A few weeks before Thanksgiving last year, for example, Ashley Kruse noticed that glass from a second-story window of her house in Council Bluffs, Iowa, had shattered onto her driveway. She walked upstairs to find a room covered in blood and turkey feathers. A turkey had smashed its way inside, for reasons only a turkey could say.

“He left a mess, but he was no longer there,” said Kruse, who works for the city. “It was disgusting and hilarious at the same time.”

Starting in the early 1950s, wild turkeys were reintroduced into states where they had fallen on hard times as their habitat shrunk, and newly introduced — often with enthusiastic state participation — into places like the Pacific Northwest, where they had never existed in nature.

Every state but Alaska now has a hunting season on wild turkeys, which have an estimated population of about 6.2 million across the nation, up from about 1.3 million in the mid-1970s.

Wild turkeys, relatively new to the suburbs, do not always know how to behave. Sometimes they climb on the roofs of houses, which, it seems, can freak people out.
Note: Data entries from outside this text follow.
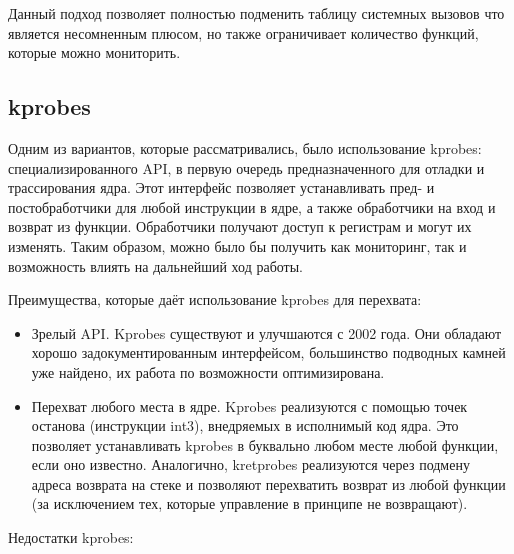 	Данный подход позволяет полностью подменить таблицу системных вызовов что является несомненным плюсом, но также ограничивает количество функций, которые можно мониторить.
	
	\subsection{kprobes}
	Одним из вариантов, которые рассматривались, было использование kprobes: специализированного API, в первую очередь предназначенного для отладки и трассирования ядра. Этот интерфейс позволяет устанавливать пред- и постобработчики для любой инструкции в ядре, а также обработчики на вход и возврат из функции. Обработчики получают доступ к регистрам и могут их изменять. Таким образом, можно было бы получить как мониторинг, так и возможность влиять на дальнейший ход работы.

	Преимущества, которые даёт использование kprobes для перехвата:
	\begin{itemize}
		\item Зрелый API. Kprobes существуют и улучшаются с 2002 года. Они обладают хорошо задокументированным интерфейсом, большинство подводных камней уже найдено, их работа по возможности оптимизирована.
		\item Перехват любого места в ядре. Kprobes реализуются с помощью точек останова (инструкции int3), внедряемых в исполнимый код ядра. Это позволяет устанавливать kprobes в буквально любом месте любой функции, если оно известно. Аналогично, kretprobes реализуются через подмену адреса возврата на стеке и позволяют перехватить возврат из любой функции (за исключением тех, которые управление в принципе не возвращают).
	\end{itemize}
	
	Недостатки kprobes:
	
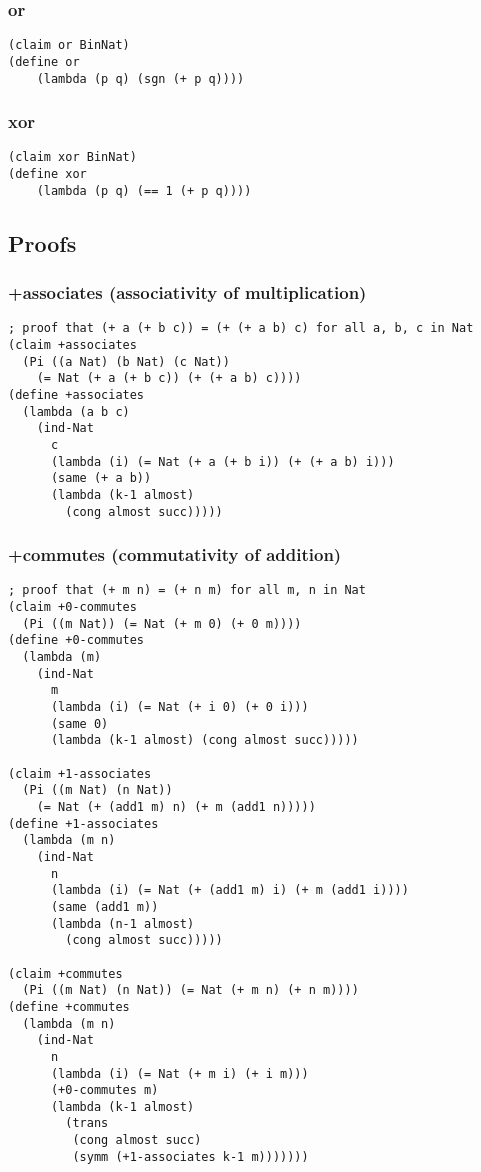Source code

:\subsubsection{or} \label{code:or}
\begin{verbatim}
(claim or BinNat)
(define or
    (lambda (p q) (sgn (+ p q))))
\end{verbatim}

\subsubsection{xor} \label{code:xor}
\begin{verbatim}
(claim xor BinNat)
(define xor
    (lambda (p q) (== 1 (+ p q))))
\end{verbatim}


\subsection{Proofs}

\subsubsection{+associates (associativity of multiplication)} \label{code:+associates}
\begin{verbatim}
; proof that (+ a (+ b c)) = (+ (+ a b) c) for all a, b, c in Nat
(claim +associates
  (Pi ((a Nat) (b Nat) (c Nat))
    (= Nat (+ a (+ b c)) (+ (+ a b) c))))
(define +associates
  (lambda (a b c)
    (ind-Nat
      c
      (lambda (i) (= Nat (+ a (+ b i)) (+ (+ a b) i)))
      (same (+ a b))
      (lambda (k-1 almost)
        (cong almost succ)))))
\end{verbatim}

\subsubsection{+commutes (commutativity of addition)} \label{code:+commutes}
\begin{verbatim}
; proof that (+ m n) = (+ n m) for all m, n in Nat
(claim +0-commutes
  (Pi ((m Nat)) (= Nat (+ m 0) (+ 0 m))))
(define +0-commutes
  (lambda (m)
    (ind-Nat
      m
      (lambda (i) (= Nat (+ i 0) (+ 0 i)))
      (same 0)
      (lambda (k-1 almost) (cong almost succ)))))

(claim +1-associates
  (Pi ((m Nat) (n Nat))
    (= Nat (+ (add1 m) n) (+ m (add1 n)))))
(define +1-associates
  (lambda (m n)
    (ind-Nat
      n
      (lambda (i) (= Nat (+ (add1 m) i) (+ m (add1 i))))
      (same (add1 m))
      (lambda (n-1 almost)
        (cong almost succ)))))

(claim +commutes
  (Pi ((m Nat) (n Nat)) (= Nat (+ m n) (+ n m))))
(define +commutes
  (lambda (m n)
    (ind-Nat
      n
      (lambda (i) (= Nat (+ m i) (+ i m)))
      (+0-commutes m)
      (lambda (k-1 almost)
        (trans
         (cong almost succ)
         (symm (+1-associates k-1 m)))))))
\end{verbatim}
Other times they descend as a flock to roost on back fences or high in trees, quietly or often not-so-quietly waiting for dinner, or a cue to action, like something from a Hitchcock film.

Texas has the most turkeys in the nation, with an estimated population of half a million, followed by Alabama, Kansas and Wisconsin.

In Boston and its suburbs, where nuisance complaints have soared in recent years, wild birds stumble into the streets in front of cars or relieve themselves in doorways. Others gaze at length at their reflections in storefront windows.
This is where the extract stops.